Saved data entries
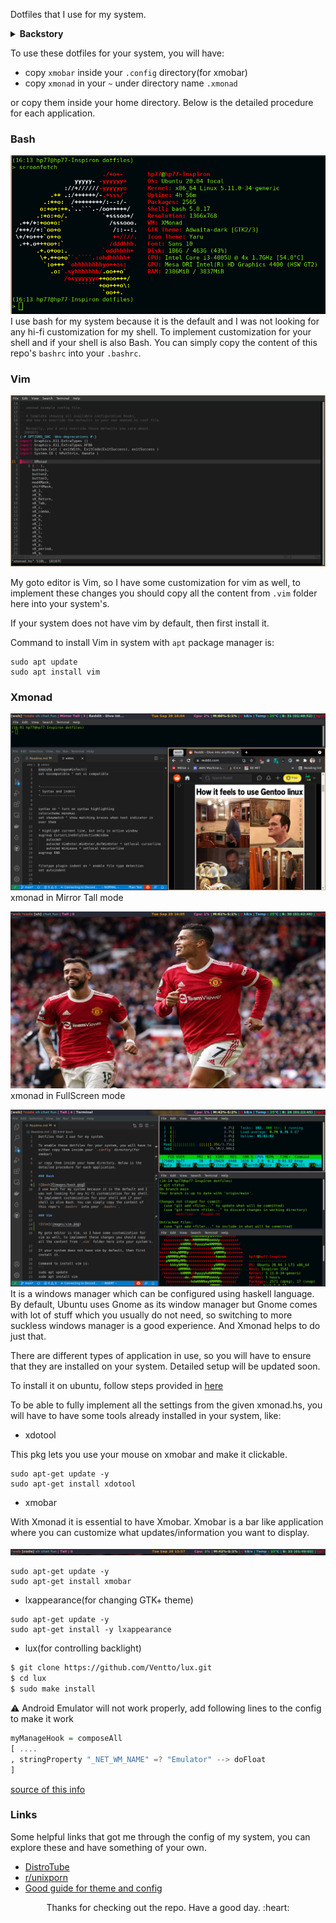 Dotfiles that I use for my system.

<details>
<summary><strong>Backstory</strong></summary>
I fell in love with Vim and type of speed that it provides me and also the independence from the mouse in the process.
But all of these were limited to just my editor or when I was writing code. I wanted a system where Vim like keybindings are everywhere. I dig up internet for that and came across the beautiful community of [Unixporn](www.reddit.com/r/unixporn), where different Linux users from across globe share their desktop customizations and from there I got to know of [DistroTube(DT)](https://www.youtube.com/channel/UCVls1GmFKf6WlTraIb_IaJg), this guy has a lot of videos on window manager and configs and what not.
I looked functionalities of different windows manager but only Xmonad caught my eye because of its simplicity and Vim like keybindings and Here I am. :laughing: . 
</details>


To use these dotfiles for your system, you will have:
- copy `xmobar` inside your `.config` directory(for xmobar) 
- copy `xmonad` in your `~` under directory name `.xmonad`

or copy them inside your home directory. Below is the detailed procedure for each application.

### Bash

![Bash](images/bash.png)
I use bash for my system because it is the default and I was not looking for any hi-fi customization for my shell. To implement customization for your shell and if your shell is also Bash. You can simply copy the content of this repo's `bashrc` into your `.bashrc`.

### Vim

![Vim](images/vim.png)

My goto editor is Vim, so I have some customization for vim as well, to implement these changes you should copy all the content from `.vim` folder here into your system's.

If your system does not have vim by default, then first install it.

Command to install Vim in system with `apt` package manager is:
```
sudo apt update
sudo apt install vim

```

### Xmonad

![xmonad in Mirror Tall config](images/xmonad.png)
xmonad in Mirror Tall mode

![xmonad in Full screen](images/xmonad1.png)
xmonad in FullScreen mode

![xmonad in Tall Config](images/xmonad2.png)
It is a windows manager which can be configured using haskell language. By default, Ubuntu uses Gnome as its window manager but Gnome comes with lot of stuff which you usually do not need, so switching to more suckless windows manager is a good experience. And Xmonad helps to do just that.

There are different types of application in use, so you will have to ensure that they are installed on your system. Detailed setup will be updated soon.


To install it on ubuntu, follow steps provided in [here](https://beginners-guide-to-xmonad.readthedocs.io/installing_xmonad.html)

To be able to fully implement all the settings from the given xmonad.hs, you will have to have some tools already installed in your system, like:

- xdotool

This pkg lets you use your mouse on xmobar and make it clickable.

```
sudo apt-get update -y
sudo apt-get install xdotool 
```


- xmobar

With Xmonad it is essential to have Xmobar. Xmobar is a bar like application where you can customize what updates/information you want to display.

![](images/xmobar.png)

```
sudo apt-get update -y
sudo apt-get install xmobar
```

- lxappearance(for changing GTK+ theme)
```
sudo apt-get update -y
sudo apt-get install -y lxappearance
```


- lux(for controlling backlight)


```bash
$ git clone https://github.com/Ventto/lux.git
$ cd lux
$ sudo make install
```

:warning: Android Emulator will not work properly, add following lines to the config to make it work

```haskell
myManageHook = composeAll 
[ ....
, stringProperty "_NET_WM_NAME" =? "Emulator" --> doFloat
]
```
[source of this info](https://abhixec.com/posts/xmonadandandroidstudio.html)

### Links

Some helpful links that got me through the config of my system, you can explore these and have something of your own. 

- [DistroTube](https://www.youtube.com/channel/UCVls1GmFKf6WlTraIb_IaJg)
- [r/unixporn](https://www.reddit.com/r/unixporn/)
- [Good guide for theme and config](https://gist.github.com/freizl/3246474)



<p align="center">Thanks for checking out the repo. Have a good day. :heart: </p>

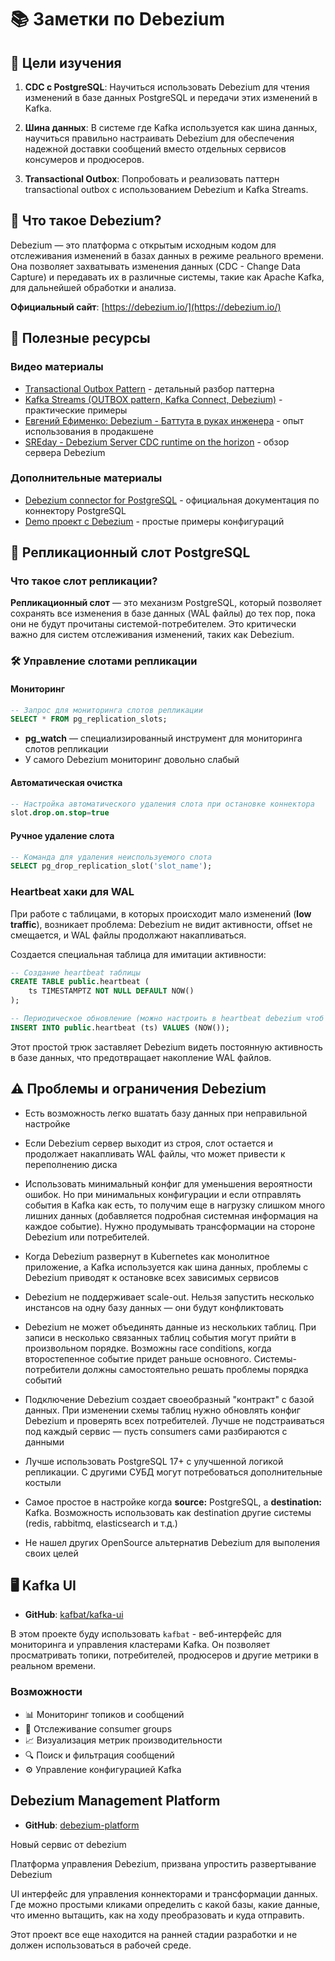 # 📚 Заметки по Debezium

## 🎯 Цели изучения

1. **CDC с PostgreSQL**: Научиться использовать Debezium для чтения изменений в базе данных PostgreSQL и передачи этих изменений в Kafka.

2. **Шина данных**: В системе где Kafka используется как шина данных, научиться правильно настраивать Debezium для обеспечения надежной доставки сообщений вместо отдельных сервисов консумеров и продюсеров.

3. **Transactional Outbox**: Попробовать и реализовать паттерн transactional outbox с использованием Debezium и Kafka Streams.

## 📖 Что такое Debezium?

Debezium — это платформа с открытым исходным кодом для отслеживания изменений в базах данных в режиме реального времени. Она позволяет захватывать изменения данных (CDC - Change Data Capture) и передавать их в различные системы, такие как Apache Kafka, для дальнейшей обработки и анализа.

**Официальный сайт**: [https://debezium.io/](https://debezium.io/)

## 🔗 Полезные ресурсы

### Видео материалы

- [Transactional Outbox Pattern](https://www.youtube.com/watch?v=JssjO__iqy0) - детальный разбор паттерна
- [Kafka Streams (OUTBOX pattern, Kafka Connect, Debezium)](https://www.youtube.com/watch?v=uaT_AJujPnw) - практические примеры
- [Евгений Ефименко: Debezium - Баттута в руках инженера](https://www.youtube.com/watch?v=IPV6WVx71k8) - опыт использования в продакшене
- [SREday - Debezium Server CDC runtime on the horizon](https://www.youtube.com/watch?v=Bz4QaR-0zWQ) - обзор сервера Debezium

### Дополнительные материалы

- [Debezium connector for PostgreSQL](https://debezium.io/documentation/reference/3.2/connectors/postgresql.html) - официальная документация по коннектору PostgreSQL
- [Demo проект с Debezium](https://zh-efimenko.github.io/demo-debezium/) - простые примеры конфигураций

## 🔄 Репликационный слот PostgreSQL

### Что такое слот репликации?

**Репликационный слот** — это механизм PostgreSQL, который позволяет сохранять все изменения в базе данных (WAL файлы) до тех пор, пока они не будут прочитаны системой-потребителем. Это критически важно для систем отслеживания изменений, таких как Debezium.

### 🛠️ Управление слотами репликации

#### Мониторинг

```sql
-- Запрос для мониторинга слотов репликации
SELECT * FROM pg_replication_slots;
```

- **pg_watch** — специализированный инструмент для мониторинга слотов репликации
- У самого Debezium мониторинг довольно слабый

#### Автоматическая очистка

```sql
-- Настройка автоматического удаления слота при остановке коннектора
slot.drop.on.stop=true
```

#### Ручное удаление слота

```sql
-- Команда для удаления неиспользуемого слота
SELECT pg_drop_replication_slot('slot_name');
```

### Heartbeat хаки для WAL

При работе с таблицами, в которых происходит мало изменений (**low traffic**), возникает проблема: Debezium не видит активности, offset не смещается, и WAL файлы продолжают накапливаться.

Создается специальная таблица для имитации активности:

```sql
-- Создание heartbeat таблицы
CREATE TABLE public.heartbeat (
    ts TIMESTAMPTZ NOT NULL DEFAULT NOW()
);

-- Периодическое обновление (можно настроить в heartbeat debezium чтоб выполнялось автоматически)
INSERT INTO public.heartbeat (ts) VALUES (NOW());
```

Этот простой трюк заставляет Debezium видеть постоянную активность в базе данных, что предотвращает накопление WAL файлов.

## ⚠️ Проблемы и ограничения Debezium

- Есть возможность легко вшатать базу данных при неправильной настройке

- Если Debezium сервер выходит из строя, слот остается и продолжает накапливать WAL файлы, что может привести к переполнению диска

- Использовать минимальный конфиг для уменьшения вероятности ошибок. Но при минимальных конфигурации и если отправлять события в Kafka как есть, то получим еще в нагрузку слишком много лишних данных (добавляется подробная системная информация на каждое событие). Нужно продумывать трансформации на стороне Debezium или потребителей.

- Когда Debezium развернут в Kubernetes как монолитное приложение, а Kafka используется как шина данных, проблемы с Debezium приводят к остановке всех зависимых сервисов

- Debezium не поддерживает scale-out. Нельзя запустить несколько инстансов на одну базу данных — они будут конфликтовать

- Debezium не может объединять данные из нескольких таблиц. При записи в несколько связанных таблиц события могут прийти в произвольном порядке. Возможны race conditions, когда второстепенное событие придет раньше основного. Системы-потребители должны самостоятельно решать проблемы порядка событий

- Подключение Debezium создает своеобразный "контракт" с базой данных. При изменении схемы таблиц нужно обновлять конфиг Debezium и проверять всех потребителей. Лучше не подстраиваться под каждый сервис — пусть consumers сами разбираются с данными

- Лучше использовать PostgreSQL 17+ с улучшенной логикой репликации. С другими СУБД могут потребоваться дополнительные костыли

- Самое простое в настройке когда **source:** PostgreSQL, а **destination:** Kafka. Возможность использовать как destination другие системы (redis, rabbitmq, elasticsearch и т.д.)

- Не нашел других OpenSource альтернатив Debezium для выполения своих целей

## 🖥️ Kafka UI

- **GitHub**: [kafbat/kafka-ui](https://github.com/kafbat/kafka-ui)

В этом проекте буду использовать `kafbat` - веб-интерфейс для мониторинга и управления кластерами Kafka. Он позволяет просматривать топики, потребителей, продюсеров и другие метрики в реальном времени.

### Возможности

- 📊 Мониторинг топиков и сообщений
- 👥 Отслеживание consumer groups
- 📈 Визуализация метрик производительности
- 🔍 Поиск и фильтрация сообщений
- ⚙️ Управление конфигурацией Kafka

## Debezium Management Platform

- **GitHub**: [debezium-platform](https://github.com/debezium/debezium-platform)

Новый сервис от debezium

Платформа управления Debezium, призвана упростить развертывание Debezium

UI интерфейс для управления коннекторами и трансформации данных. Где можно простыми кликами определить с какой базы, какие данные, что именно вытащить, как на ходу преобразовать и куда отправить.

Этот проект все еще находится на ранней стадии разработки и не должен использоваться в рабочей среде.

- **Activity**:
Determine how many lines above contain the string "примеры". Give only that number.

- **Response box**:
2